I had downloaded some files on horse riding, and I setoff for the West. I had assumed that my satellite links would be active all the way there. I mean, the satellite net covers Africa and Asia and Antarctica—so I figured that Oklahoma was a sure thing.

So when the comforting voices began to fade out a few miles from the village, I was scared. I was going to be alone. I hadn’t been alone since I was seven or eight years old. I started to panic, and the horse, a chestnut gelding, felt my fear.

He galloped a little wildly, and I let out a scream. I almost fell, but grabbing the reins and concentrating on bringing the beast under control calmed me. When my horse stopped, all was quiet. I couldn’t will a message to anyone. I couldn’t ask for a map. I didn’t even know what time it was.

Have you ever not known what time it was?

Even unmodified humans have only to ask that question out loud, and something will answer—whether it is a coffee pot or their shoes.

I was in a different world. The primitive world.

This would make a great story.

I imagined billions of people downloading it.

I spurred my horse and we headed for the village of 2X15. It took me a moment to realize that the outer world was quiet as well. There were birds and insects, but no machines. As I approached the village, there were no animals. This puzzled me. I had read Rev. Waikiki’s diatribes against fast food, which any sane person would agree with now after the Burger Wars of the Twenties, but I had never seen any avocation of vegetarianism. Perhaps the cult had left the area—but how did they jam the satellite system? It could be that they had some arrangements with the folks running the system, but surely I would have found that in my researches.

When the village came in view, there was no movement on the streets, but the hanging corpses swayed in the wind.

Most light posts, trees, and flagpoles held a corpse. In other places the ropes had rotted or frayed and dumped their cargo at the base of the pole. My horse didn’t like this and whinnied with fear. I didn’t like it either, but I tied him to a tree outside of the village limits.

The road sign still stood. 2X15 No Babylon Time, No Babylon Channels Under Penalty of Death.

My first and biggest concern was that whoever had done the hangings was still around, but I saw that most of them had been hanged a long time. I immediately asked for information about corpses, and chills ran up my spine when no voice filled my head. I was truly in the Land of the Dead.

Some of the corpses were small. Children.

I walked into the town. There was a little square parking the center, overgrown and full of the oldest corpses—all mere skeletons at the base of trees, grass growing lush in their rib cages. Here is where the hangings must have started. The asphalt in the streets was rubble, and time (or some other mischievous agent) had broken many windows in the buildings.

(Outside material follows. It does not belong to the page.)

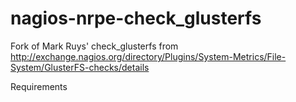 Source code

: nagios-nrpe-check_glusterfs
===========================

Fork of Mark Ruys' check_glusterfs from http://exchange.nagios.org/directory/Plugins/System-Metrics/File-System/GlusterFS-checks/details


Requirements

Nothing was clearly the center of government, but there was an old post office on one side of the square. I went unhopefully, looking for some sign of what madness had over-taken the village.

The post office smelled very, very foul when I opened the doors. I realized then, that I hadn’t smelled anything from the corpses.

There wasn’t any light. I didn’t see any torches or kerosene lanterns, so I surmised that the Thirtyers had used electricity that they had generated somehow, but no one maintained the power plants any longer.

The windows were dirty, but there was enough light to see a strange statue behind the counter of an old man standing as though he were Atlas holding up the world. In front of the statue was a big book, a ledger of some sort filled with entries too cribbed to read in the dim light. I picked it up and took it outside.

They were names.

And crimes.

Randolph Riviera. Television.

Susan Las Vegas. Telephone.

Sharon Aspen. Data Download.

The first entries were written in a very legible handwriting, with dates (all thirty years too soon). But the handwriting got too large and more than a little shaky.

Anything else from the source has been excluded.